株高不況 株高不況

工作機械受注が教えてくれる日本株・世界経済(25 年10 月)

藤代 宏一

要旨
  • 日経平均株価は先行き12ヶ月49,000円程度で推移するだろう

  • USD/JPYは先行き12ヶ月150円程度で推移するだろう

  • 日銀は利上げを続け、2026年後半に政策金利は1.0%に到達しよう

  • FEDはFF金利を26年前半までに3.5%へと引き下げ、その後は様子見に転じるだろう

目次

金融市場

  • 前営業日の米国市場は、S&P500が▲0.1%、NASDAQが+0.1%で引け。VIXは19.8へと低下。

  • 米金利はベア・スティープ化。予想インフレ率(10年BEI)は2.303%(+0.3bp)へと上昇。
    実質金利は1.831%(+2.7bp)へと上昇。長短金利差(2年10年)は+53.8bpへとプラス幅拡大。
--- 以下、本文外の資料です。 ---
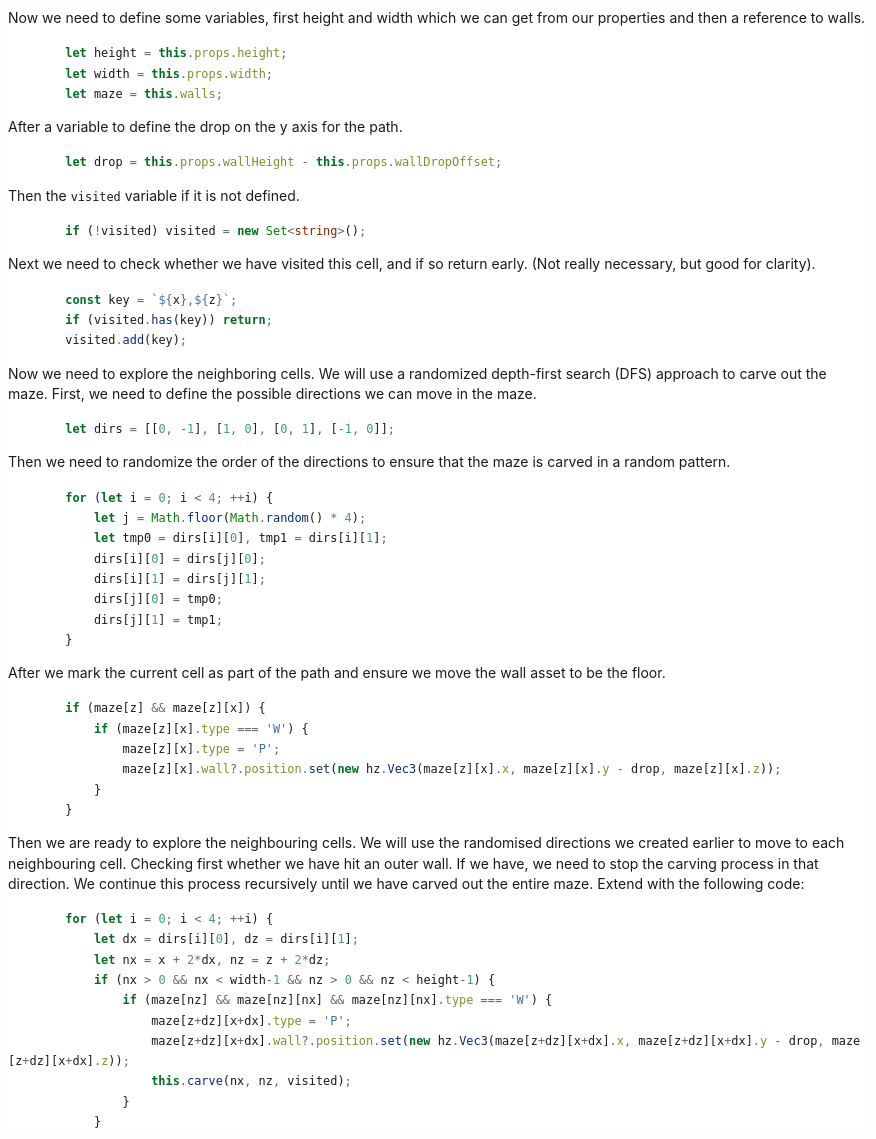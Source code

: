 Now we need to define some variables, first height and width which we can get from our properties and then a reference to walls.
```typescript
        let height = this.props.height;
        let width = this.props.width;
        let maze = this.walls;
```
After a variable to define the drop on the y axis for the path.
```typescript
        let drop = this.props.wallHeight - this.props.wallDropOffset;
```
Then the `visited` variable if it is not defined.
```typescript
        if (!visited) visited = new Set<string>();
```
Next we need to check whether we have visited this cell, and if so return early. (Not really necessary, but good for clarity).
```typescript
        const key = `${x},${z}`;
        if (visited.has(key)) return;
        visited.add(key);
```
Now we need to explore the neighboring cells. We will use a randomized depth-first search (DFS) approach to carve out the maze. First, we need to define the possible directions we can move in the maze.
```typescript
        let dirs = [[0, -1], [1, 0], [0, 1], [-1, 0]];
```
Then we need to randomize the order of the directions to ensure that the maze is carved in a random pattern.
```typescript
        for (let i = 0; i < 4; ++i) {
            let j = Math.floor(Math.random() * 4);
            let tmp0 = dirs[i][0], tmp1 = dirs[i][1];
            dirs[i][0] = dirs[j][0];
            dirs[i][1] = dirs[j][1];
            dirs[j][0] = tmp0;
            dirs[j][1] = tmp1;
        }
```
After we mark the current cell as part of the path and ensure we move the wall asset to be the floor.
```typescript
        if (maze[z] && maze[z][x]) {
            if (maze[z][x].type === 'W') {
                maze[z][x].type = 'P';
                maze[z][x].wall?.position.set(new hz.Vec3(maze[z][x].x, maze[z][x].y - drop, maze[z][x].z));
            }
        }
```
Then we are ready to explore the neighbouring cells. We will use the randomised directions we created earlier to move to each neighbouring cell. Checking first whether we have hit an outer wall. If we have, we need to stop the carving process in that direction. We continue this process recursively until we have carved out the entire maze. Extend with the following code:
```typescript
        for (let i = 0; i < 4; ++i) {
            let dx = dirs[i][0], dz = dirs[i][1];
            let nx = x + 2*dx, nz = z + 2*dz;
            if (nx > 0 && nx < width-1 && nz > 0 && nz < height-1) {
                if (maze[nz] && maze[nz][nx] && maze[nz][nx].type === 'W') {
                    maze[z+dz][x+dx].type = 'P';
                    maze[z+dz][x+dx].wall?.position.set(new hz.Vec3(maze[z+dz][x+dx].x, maze[z+dz][x+dx].y - drop, maze[z+dz][x+dx].z));
                    this.carve(nx, nz, visited);
                }
            }
```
  • 為替(G10通貨)はUSDが中位程度。USD/JPYは154半ばで一進一退。コモディティはWTI原油が60.1㌦(+1.4㌦)へと上昇。銅は10852.0㌦(▲104.0㌦)へ低下。金は4094.2㌦(▲100.3㌦)へ低下。

注目点

  • 筆者が世界景気と日本株の先行きを占う上で、定点観測する工作機械受注統計(日本工作機械工業会)は、いよいよ復調気配が強まってきた。通商政策に対する不透明感が後退する中、米国向けと中国向けが底堅さを増している。この間、国内の設備投資計画も堅調であることを踏まえると、全体として回復の流れが頓挫する可能性は低いだろう。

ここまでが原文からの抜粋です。